By Victoria MatthewsPublished 4 months ago 13 min read
Runner-Up in A Knock at the Door Challenge
Secrets
Photo by Veronica on Unsplash

"Knock, knock, knock"

I waited until they left, just like they always do, in a huff and with the screech of car tires. After that my day started like the last ten, one hundred, one thousand days have started. A good stretch, a good cry, holding my wife's pillow and a drawing. I pulled out my sketchbook and wandered around the house, looking for where the light shone through the window best. I dragged my stool close to the window so I could sit with my back to the outside world. I peered down at my shadow, faint today with the cloudy sky but there nonetheless. I was never especially good at portraiture according to my mentor. After Diana, I stopped drawing altogether. But my therapist said it would help me cope so. Looking at my shadow, I start to piece together my shape as seen on the floor. Light shifts and changes so I have to work fast but time constraints don’t stress me much.

Diana told me that Dan was “a rude little shit who only says you aren’t very good so you’ll keep coming back to line his pockets” and I was fairly certain she was right but I liked telling people that I was studying to be a real artist. One that actually made money and wasn’t an embarrassment my aunties brought up around holiday meals, to the eternal shame of my mother.

“Baby, you don’t have to do all that now. 4 mirrors? Really? Move over, lemme see what you’re doing. Wow, see, I told you, you don’t need that crappy-"

“c'mon now Di, he’s not that bad.”

“You know I’m right. He’s a crook!”

“He’s a starving artist who deserves to be paid a fare wage.”

“He’s not starving, he literally just spilled his $25 salad on your sketches. He’s a wannabe martyr with pretty colors at his disposal. YOU however-”

“Okay okay,”

“No I mean it! You are so incredible, I don’t know why you stay with that weirdo.”

The silhouette was done so I went back to the bedroom and rummaged through the pictures Di had taken of me. I liked my eyes in photo one, my nose in photo seven. My cheekbones were a little more prominent in photo four but it was starved chic so I decided on photo two, from Jamie’s graduation in ’83. Satisfied with my choice, I made my way downstairs, making sure not to step in the broken glass again. I liked to do my “real drawing” in the living room, by the lamp my brother had gifted me. I thought it was a pretty crappy gift but Di loved it.

“The shade is prime, look at how soft the light is! And its still enough to read by. That’s major. You honestly have no appreciation for the finer things.”

I got to work cobbling together some semblance of myself, pulled from across time, across breakups and birthdays, shitty dive bars and concerts and eventually I had something that felt like me.

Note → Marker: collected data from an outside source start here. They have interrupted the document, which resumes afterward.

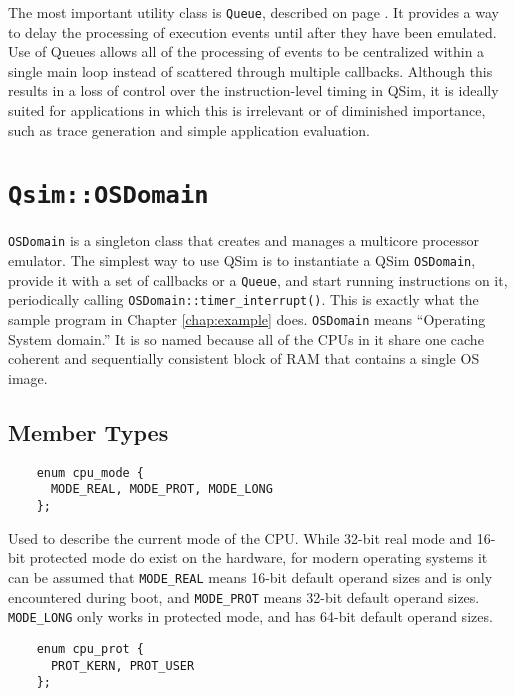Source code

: \documentclass[letterpaper, 10pt]{book}
\begin{document}
The most important utility class is \texttt{Queue}, described on page
\pageref{class:Queue}. It provides a way to delay the processing of execution
events until after they have been emulated. Use of Queues allows all of the
processing of events to be centralized within a single main loop instead of
scattered through multiple callbacks. Although this results in a loss of control
over the instruction-level timing in QSim, it is ideally suited for applications
in which this is irrelevant or of diminished importance, such as trace
generation and simple application evaluation.
\newpage

\section{\texttt{Qsim::OSDomain}} \label{class:OSDomain}

\texttt{OSDomain} is a singleton class that creates and manages a multicore
processor emulator. The simplest way to use QSim is to instantiate a QSim
\texttt{OSDomain}, provide it with a set of callbacks or a \texttt{Queue}, and
start running instructions on it, periodically calling 
\texttt{OSDomain::timer\_interrupt()}. This is exactly what the sample program
in Chapter \ref{chap:example} does. \texttt{OSDomain} means ``Operating System
domain.'' It is so named because all of the CPUs in it share one cache coherent
and sequentially consistent block of RAM that contains a single OS image.

\subsection{Member Types}
\label{enum:cpu_mode} \begin{verbatim}
    enum cpu_mode {
      MODE_REAL, MODE_PROT, MODE_LONG
    };
\end{verbatim}

Used to describe the current mode of the CPU. While 32-bit real mode and 16-bit
protected mode do exist on the hardware, for modern operating systems it can be
assumed that \texttt{MODE\_REAL} means 16-bit default operand sizes and is only
encountered during boot, and \texttt{MODE\_PROT} means 32-bit default operand
sizes. \texttt{MODE\_LONG} only works in protected mode, and has 64-bit default
operand sizes.

\label{enum:cpu_prot} \begin{verbatim}
    enum cpu_prot {
      PROT_KERN, PROT_USER
    };
\end{verbatim}
\end{document}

I moved the throw pillows, no longer sticky but still, a terror to look at, onto the floor and stared at my work. I never cared much what I looked like and there’s no time like the present to constantly mull over and regret all of times you didn’t appreciate yourself in the past. Because now I’m stuck with it. Past me, stagnant in the present and slowly creeping towards a future I have no business existing in. Not anymore. I turned the lamp off, tried to judge my work by moonlight. I’ve been getting sloppy with my values and I wanted to know if they read in low light.

“Listen, you’ve got to feel the pull of the piece. What is the paper telling you, right now? What’s it saying to you?”

“Help, I’ve got salad dressing all over me!”

“If you aren’t going to take this seriously, you can find a different studio to practice your stick figures in”

“Jesus my bad, okay. Um, I think its telling me to draw a tree?”

“you think…its telling you to draw a tree…in a portraitist’s studio. Seriously?”

“I don’t know if you know this, but its paper Dan. Last I checked, there were no paper led podcasts anywhere.”

“It is speaking but you haven’t honed your skills enough to listen to it. Look, we can use this bit of dressing I’ve given you as our starting point. You see how it sort of looks like an eye? You can carve out a person from that if you just follow this contour here…”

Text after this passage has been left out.